Document images with source code
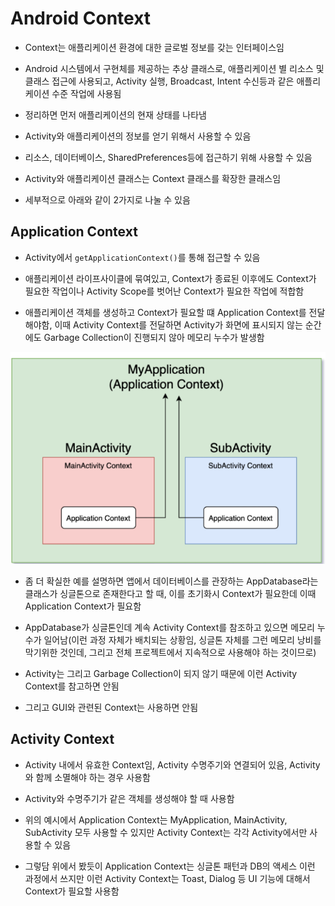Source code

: # Android Context
- Context는 애플리케이션 환경에 대한 글로벌 정보를 갖는 인터페이스임

- Android 시스템에서 구현체를 제공하는 추상 클래스로, 애플리케이션 별 리소스 및 클래스 접근에 사용되고, Activity 실행, Broadcast, Intent 수신등과 같은 애플리케이션 수준 작업에 사용됨

- 정리하면 먼저 애플리케이션의 현재 상태를 나타냄

- Activity와 애플리케이션의 정보를 얻기 위해서 사용할 수 있음

- 리소스, 데이터베이스, SharedPreferences등에 접근하기 위해 사용할 수 있음

- Activity와 애플리케이션 클래스는 Context 클래스를 확장한 클래스임

- 세부적으로 아래와 같이 2가지로 나눌 수 있음

## Application Context
- Activity에서 `getApplicationContext()`를 통해 접근할 수 있음

- 애플리케이션 라이프사이클에 묶여있고, Context가 종료된 이후에도 Context가 필요한 작업이나 Activity Scope를 벗어난 Context가 필요한 작업에 적합함

- 애플리케이션 객체를 생성하고 Context가 필요할 떄 Application Context를 전달해야함, 이때 Activity Context를 전달하면 Activity가 화면에 표시되지 않는 순간에도 Garbage Collection이 진행되지 않아 메모리 누수가 발생함

![one](/cheewr85/img/eleven.png)

- 좀 더 확실한 예를 설명하면 앱에서 데이터베이스를 관장하는 AppDatabase라는 클래스가 싱글톤으로 존재한다고 할 때, 이를 초기화시 Context가 필요한데 이때 Application Context가 필요함

- AppDatabase가 싱글톤인데 계속 Activity Context를 참조하고 있으면 메모리 누수가 일어남(이런 과정 자체가 배치되는 상황임, 싱글톤 자체를 그런 메모리 낭비를 막기위한 것인데, 그리고 전체 프로젝트에서 지속적으로 사용해야 하는 것이므로)

- Activity는 그리고 Garbage Collection이 되지 않기 때문에 이런 Activity Context를 참고하면 안됨

- 그리고 GUI와 관련된 Context는 사용하면 안됨

## Activity Context
- Activity 내에서 유효한 Context임, Activity 수명주기와 연결되어 있음, Activity와 함께 소멸해야 하는 경우 사용함

- Activity와 수명주기가 같은 객체를 생성해야 할 때 사용함

- 위의 예시에서 Application Context는 MyApplication, MainActivity, SubActivity 모두 사용할 수 있지만 Activity Context는 각각 Activity에서만 사용할 수 있음

- 그렇담 위에서 봤듯이 Application Context는 싱글톤 패턴과 DB의 액세스 이런 과정에서 쓰지만 이런 Activity Context는 Toast, Dialog 등 UI 기능에 대해서 Context가 필요할  사용함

Your assignment:
Output, from the data above, the lines from the line with "- Activity는 그리고" to the line with "- Activity와 수명주기가 같은 객체를 생성해야 할 때 사용함" exactly as they stand, both ends included and nothing else.

Expected output:
- Activity는 그리고 Garbage Collection이 되지 않기 때문에 이런 Activity Context를 참고하면 안됨

- 그리고 GUI와 관련된 Context는 사용하면 안됨

## Activity Context
- Activity 내에서 유효한 Context임, Activity 수명주기와 연결되어 있음, Activity와 함께 소멸해야 하는 경우 사용함

- Activity와 수명주기가 같은 객체를 생성해야 할 때 사용함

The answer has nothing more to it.